The name refers to the fact that fortified wines have spirit or brandy added to them, locking in any sweetness, upping the alcohol and giving them a longer shelf life. But don’t be misled – with the exception of Madeira, which lasts months even after opening because of the way it is made, fortified wines need to be finished up between one week and one month once opened – and certainly not put back on the shelf until the following Christmas.

Douro Valley, Portugal

Port comes from the sun-baked Douro Valley in Portugal


Port is the best-known fortified wine, and I’ve never known anybody refuse a glass, given its rich, fruity and welcoming character. But despite the best efforts of those who make it, port is still very much seen as a festive drink, and something forever linked with the colder months.
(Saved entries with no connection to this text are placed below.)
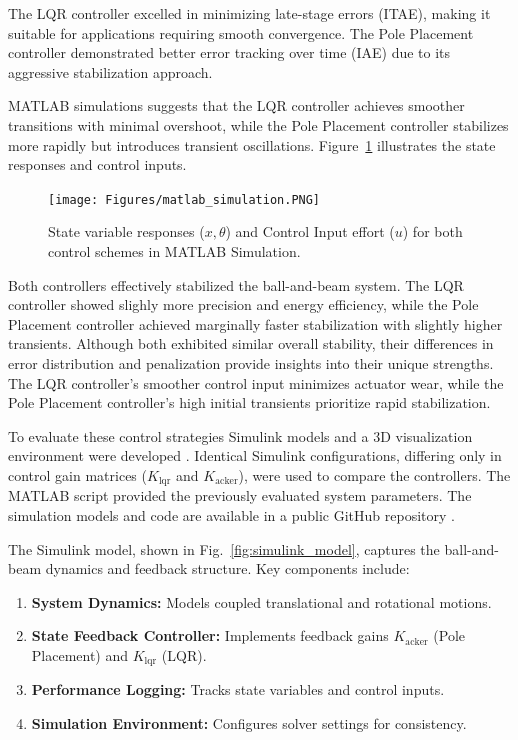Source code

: \documentclass[conference]{IEEEtran}
\begin{document}
The LQR controller excelled in minimizing late-stage errors (ITAE), making it suitable for applications requiring smooth convergence. The Pole Placement controller demonstrated better error tracking over time (IAE) due to its aggressive stabilization approach.

MATLAB simulations suggests that the LQR controller achieves smoother transitions with minimal overshoot, while the Pole Placement controller stabilizes more rapidly but introduces transient oscillations. Figure~\ref{fig:state_sim} illustrates the state responses and control inputs.

\begin{figure}[H]
    \centering
    \texttt{[image: Figures/matlab\_simulation.PNG]}
    \caption{State variable responses (\(x, \theta\)) and Control Input effort (\(u\)) for both control schemes in MATLAB Simulation.}
    \label{fig:state_sim}
\end{figure}

Both controllers effectively stabilized the ball-and-beam system. The LQR controller showed slighly more precision and energy efficiency, while the Pole Placement controller achieved marginally faster stabilization with slightly higher transients. Although both exhibited similar overall stability, their differences in error distribution and penalization provide insights into their unique strengths. The LQR controller's smoother control input minimizes actuator wear, while the Pole Placement controller’s high initial transients prioritize rapid stabilization.

To evaluate these control strategies Simulink models and a 3D visualization environment were developed \cite{ball_beam_simulink}. Identical Simulink configurations, differing only in control gain matrices (\(K_{\text{lqr}}\) and \(K_{\text{acker}}\)), were used to compare the controllers. The MATLAB script provided the previously evaluated system parameters. The simulation models and code are available in a public GitHub repository \cite{github_repo}.

The Simulink model, shown in Fig.~\ref{fig:simulink_model}, captures the ball-and-beam dynamics and feedback structure. Key components include:
\begin{enumerate}
    \item \textbf{System Dynamics:} Models coupled translational and rotational motions.
    \item \textbf{State Feedback Controller:} Implements feedback gains \(K_{\text{acker}}\) (Pole Placement) and \(K_{\text{lqr}}\) (LQR).
    \item \textbf{Performance Logging:} Tracks state variables and control inputs.
    \item \textbf{Simulation Environment:} Configures solver settings for consistency.
\end{enumerate}
\end{document}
This is rather perplexing, particularly given that people don’t automatically stop drinking full-bodied red wines come the arrival of spring, so why only drink port at Christmas?

Port is made in the hot, rugged Douro Valley in northern Portugal with unfamiliar grapes such as Touriga Nacional, Tinta Cão and Tinta Barroca. Once the grapes are harvested, they are either crushed in tanks or trodden by foot to extract juice, flavour and colour.

Port grape treading

Port grapes are still trod by foot in Portugal’s Douro Valley (the shirts do not stay pristine for long…)

Port styles vary; these are the key types:

  • vintage – the finest port money can buy, only made in the best years and capable for ageing for 30 years (sometimes much more)
  • single quinta – the baby brother of vintage port, these ports need less cellaring and are usually excellent value for money
  • ruby – the most basic style, ruby ports are fresh and bursting with fruit
  • Late Bottled Vintage (LBV) – these ports are aged in barrel for four to six years, gaining layers of complexity, and are often very good value
  • tawny – long ageing in big oak casks gives tawnies their distinctive nut-brown colour, and that nuttiness comes through in the flavour, too, along with notes of dried fruit and Christmas-cake spiciness. These are delicious lightly chilled.
  • white – light and aromatic, white port comes into its own when paired with tonic or soda water and served alongside a bowl of almonds.


Poor old sherry. Of all the big drinks categories, sherry remains largely unloved and misunderstood, regarded as a sweet, potent brew only fit for people of a certain age and only to be sipped while the Christmas decorations are up. In fact, sherry is one of the most versatile fortified wines around, and is also incredible value and a great match with all manner of foods.

Tio Pepe

Tio Pepe is one of the best-known fino sherries

Here are the main sherry styles and what they taste like:

  • fino – the driest style, and superb served with seafood, olives and other pre-dinner nibbles. Finos are aged in barrel under a blanket of yeast called flor, protecting them from oxidation and ensuring that they stay zingy and refreshing, with a delicious umami character. Serve them well chilled.
  • manzanilla – very similar to fino, but manzanillas are even lighter and fresher and are perfect served chilled with fish dishes, particularly sushi.
  • amontillado – richer and nuttier than finos or manzanillas, but still dry, amontillados are the most versatile sherries when it comes to food pairing. Stunning when paired with jamón.
  • oloroso – translated as ‘aromatic’, oloroso sherries have a haunting perfume of dried fruit, coffee and roasted nuts. They are made in both dry and sweet styles, and the best examples can mature for 20 years or more.
  • Pedro Ximénez (PX) – one of the richest wines known to man, Pedro Ximénez sherries are made by allowing the grapes to bask in the sun until they become raisin like, concentrating their sweetness and flavour. PX sherries are ideal with chocolate desserts and are also delicious poured over vanilla ice cream.


Taking its name from the island where it is made, Madeira can be bone dry or lusciously sweet. Madeira differs from all other fortified wines in that once opened, it will stay fresh and drinkable for months. This is because Madeira is heated and cooled repeatedly during the production process, as well as being exposed to oxygen, rendering it virtually indestructible! The four main styles, from driest to sweetest, are Sercial, Verdelho, Bual and Malmsey.


Once the official wine of the British Navy, Marsala is named after the westernmost town in Sicily. It can be dry or sweet, and has a lovely nutty, dried-fruit character as well as a pleasing richness which makes it a useful kitchen ingredient – it is an essential component of both tiramisu and zabaglione.


Pineau des Charentes is fruitier than many other fortified wines

Pineau des Charentes

Pineau des Charentes was first made 400 years ago, the result of a happy accident when fermenting grape juice was poured into a barrel containing Cognac eau-de-vie by mistake. Fruitier than most fortified wines, Pineau des Charentes is made in white, red and rosé versions and makes an excellent aperitif when lightly chilled.

We hope that this has encouraged you to explore the world of fortified wines – they have so much to offer, and many of them are exceptional value for money. Remember, though – they’re not just for Christmas!